The morning auction of bluefin tuna at Tokyo's Tsukiji market
There had been hope this week at a U.N. meeting of CITES (Convention on International Trade in Endangered Species of Wild Fauna and Flora) that bluefin might be added to the endangered species list, slowing its commercial viability. But today, with the EU opting out of voting (scared to put its tuna fishermen out of business, even after France had intimated it would vote for the ban) and the Japanese pressuring hard, the listing was voted down 68-20. (View a clip from our film-in-progress, “In Pursuit of the Last Bluefin.”)
David Jolly’s report in the NYT: Efforts to ban international trade in bluefin tuna and polar bears were rejected Thursday by a United Nations conference on endangered species, as delegates in Doha, Qatar refused to back the U.S.-backed measures.
A proposal by Monaco to extend the highest level of U.N. protection to the Eastern Atlantic and Mediterranean bluefin, a fish prized by sushi lovers for its fatty belly flesh, failed by a lopsided vote of 20-68, with 30 abstentions, Juan Carlos Vasquez, a spokesman for the U.N. organization, said.
“It wasn’t a very good day for conservation,” Mr. Vasquez said. “It shows the governments are not ready to adopt trade bans as a way to protect species.”
The Convention on International Trade in Endangered Species of Wild Fauna and Flora counts 175 member governments, though far fewer were represented for the votes in Doha. European Union nations, whose fleets are most responsible for the overfishing of the bluefin, abstained from voting.

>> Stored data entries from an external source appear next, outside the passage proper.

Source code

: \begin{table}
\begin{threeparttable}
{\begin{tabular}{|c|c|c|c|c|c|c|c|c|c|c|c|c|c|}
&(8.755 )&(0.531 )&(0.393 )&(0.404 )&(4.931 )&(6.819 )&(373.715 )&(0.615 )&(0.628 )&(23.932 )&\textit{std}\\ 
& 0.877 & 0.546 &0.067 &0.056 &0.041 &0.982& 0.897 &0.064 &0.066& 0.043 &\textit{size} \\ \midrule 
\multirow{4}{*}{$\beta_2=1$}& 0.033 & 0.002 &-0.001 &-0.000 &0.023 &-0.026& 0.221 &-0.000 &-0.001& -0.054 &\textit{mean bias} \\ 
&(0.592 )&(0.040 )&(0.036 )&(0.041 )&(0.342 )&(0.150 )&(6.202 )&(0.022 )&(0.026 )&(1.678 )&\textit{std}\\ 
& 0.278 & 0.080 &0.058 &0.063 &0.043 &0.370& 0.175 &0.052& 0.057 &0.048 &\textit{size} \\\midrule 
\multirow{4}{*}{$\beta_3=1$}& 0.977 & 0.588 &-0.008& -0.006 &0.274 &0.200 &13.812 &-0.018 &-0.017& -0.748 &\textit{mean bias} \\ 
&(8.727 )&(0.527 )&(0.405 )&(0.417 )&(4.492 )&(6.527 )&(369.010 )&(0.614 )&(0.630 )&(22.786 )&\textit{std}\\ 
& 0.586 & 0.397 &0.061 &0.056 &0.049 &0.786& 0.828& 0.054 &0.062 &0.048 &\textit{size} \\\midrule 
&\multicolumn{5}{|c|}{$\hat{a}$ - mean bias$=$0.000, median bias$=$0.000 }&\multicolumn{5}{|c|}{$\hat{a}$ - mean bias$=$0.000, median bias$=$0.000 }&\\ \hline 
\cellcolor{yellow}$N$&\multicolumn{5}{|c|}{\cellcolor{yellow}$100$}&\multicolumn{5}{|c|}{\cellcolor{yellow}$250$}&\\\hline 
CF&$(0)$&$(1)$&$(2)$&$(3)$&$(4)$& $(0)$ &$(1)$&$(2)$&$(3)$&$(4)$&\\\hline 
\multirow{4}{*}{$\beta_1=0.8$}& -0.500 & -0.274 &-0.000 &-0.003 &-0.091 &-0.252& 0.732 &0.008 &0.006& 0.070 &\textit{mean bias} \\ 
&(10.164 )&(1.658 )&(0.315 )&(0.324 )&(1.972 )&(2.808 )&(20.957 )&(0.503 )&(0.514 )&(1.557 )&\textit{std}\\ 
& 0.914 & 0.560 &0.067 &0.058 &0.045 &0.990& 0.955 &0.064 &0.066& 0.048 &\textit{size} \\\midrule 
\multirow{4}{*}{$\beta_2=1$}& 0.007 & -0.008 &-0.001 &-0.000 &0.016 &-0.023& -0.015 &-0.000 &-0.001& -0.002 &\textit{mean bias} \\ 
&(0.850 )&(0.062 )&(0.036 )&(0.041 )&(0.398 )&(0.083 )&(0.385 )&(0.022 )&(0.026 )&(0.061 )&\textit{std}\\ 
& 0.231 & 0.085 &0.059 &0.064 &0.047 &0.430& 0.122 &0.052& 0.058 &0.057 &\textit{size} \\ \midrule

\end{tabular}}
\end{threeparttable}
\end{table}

The rejection was a defeat for environmentalists and a clear victory for the Japanese government, which had vowed to go all out to stop the measure. Japan, which consumes more than three-quarters of the Mediterranean bluefin catch, argued that the International Commission for the Conservation of Atlantic Tunas, or Iccat, an intergovernmental organization, should be responsible for regulating the stock, not the United Nations.
While there is near-universal agreement that bluefin stocks are in danger, Japan’s argument resonated with other fishing nations, which were uneasy about what would have marked the first intrusion by the convention into a major commercial fishery.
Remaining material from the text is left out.